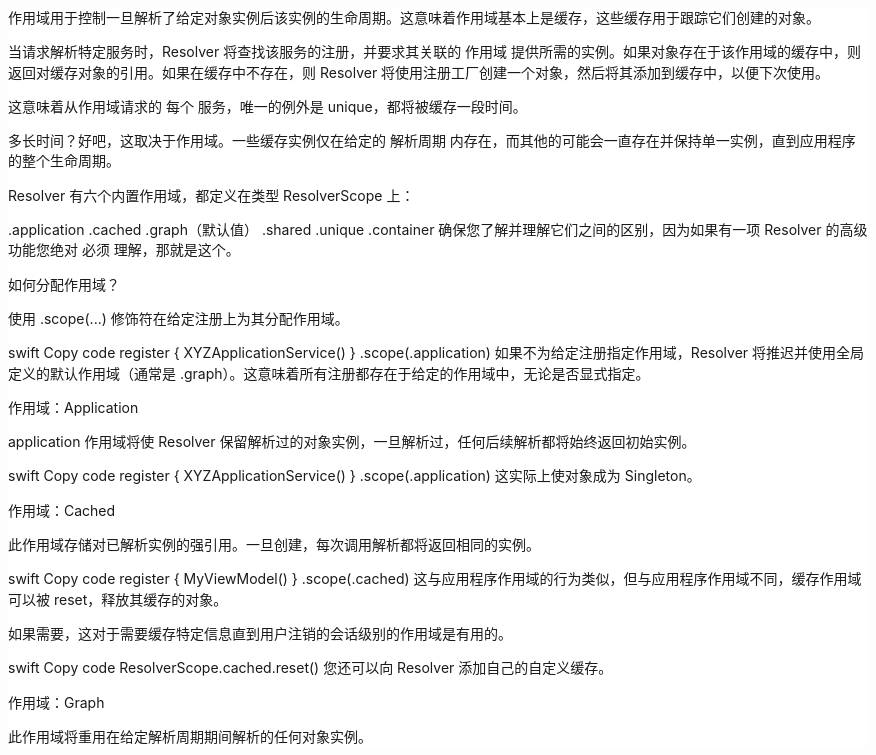 作用域用于控制一旦解析了给定对象实例后该实例的生命周期。这意味着作用域基本上是缓存，这些缓存用于跟踪它们创建的对象。

当请求解析特定服务时，Resolver 将查找该服务的注册，并要求其关联的 作用域 提供所需的实例。如果对象存在于该作用域的缓存中，则返回对缓存对象的引用。如果在缓存中不存在，则 Resolver 将使用注册工厂创建一个对象，然后将其添加到缓存中，以便下次使用。

这意味着从作用域请求的 每个 服务，唯一的例外是 unique，都将被缓存一段时间。

多长时间？好吧，这取决于作用域。一些缓存实例仅在给定的 解析周期 内存在，而其他的可能会一直存在并保持单一实例，直到应用程序的整个生命周期。

Resolver 有六个内置作用域，都定义在类型 ResolverScope 上：

.application
.cached
.graph（默认值）
.shared
.unique
.container
确保您了解并理解它们之间的区别，因为如果有一项 Resolver 的高级功能您绝对 必须 理解，那就是这个。

如何分配作用域？

使用 .scope(...) 修饰符在给定注册上为其分配作用域。

swift
Copy code
register { XYZApplicationService() }
    .scope(.application)
如果不为给定注册指定作用域，Resolver 将推迟并使用全局定义的默认作用域（通常是 .graph）。这意味着所有注册都存在于给定的作用域中，无论是否显式指定。

作用域：Application<a name=application></a>

application 作用域将使 Resolver 保留解析过的对象实例，一旦解析过，任何后续解析都将始终返回初始实例。

swift
Copy code
register { XYZApplicationService() }
    .scope(.application)
这实际上使对象成为 Singleton。

作用域：Cached<a name=cached></a>

此作用域存储对已解析实例的强引用。一旦创建，每次调用解析都将返回相同的实例。

swift
Copy code
register { MyViewModel() }
    .scope(.cached)
这与应用程序作用域的行为类似，但与应用程序作用域不同，缓存作用域可以被 reset，释放其缓存的对象。

如果需要，这对于需要缓存特定信息直到用户注销的会话级别的作用域是有用的。

swift
Copy code
ResolverScope.cached.reset()
您还可以向 Resolver 添加自己的自定义缓存。

作用域：Graph<a name=graph></a>

此作用域将重用在给定解析周期期间解析的任何对象实例。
========================
▶ **TO DO**
A verbatim copy of the lines from the one with "作用域：Graph<a name=graph></a>" to the end of the listing is the whole answer.

▶ **SOLVED EXERCISE**
作用域：Graph<a name=graph></a>

此作用域将重用在给定解析周期期间解析的任何对象实例。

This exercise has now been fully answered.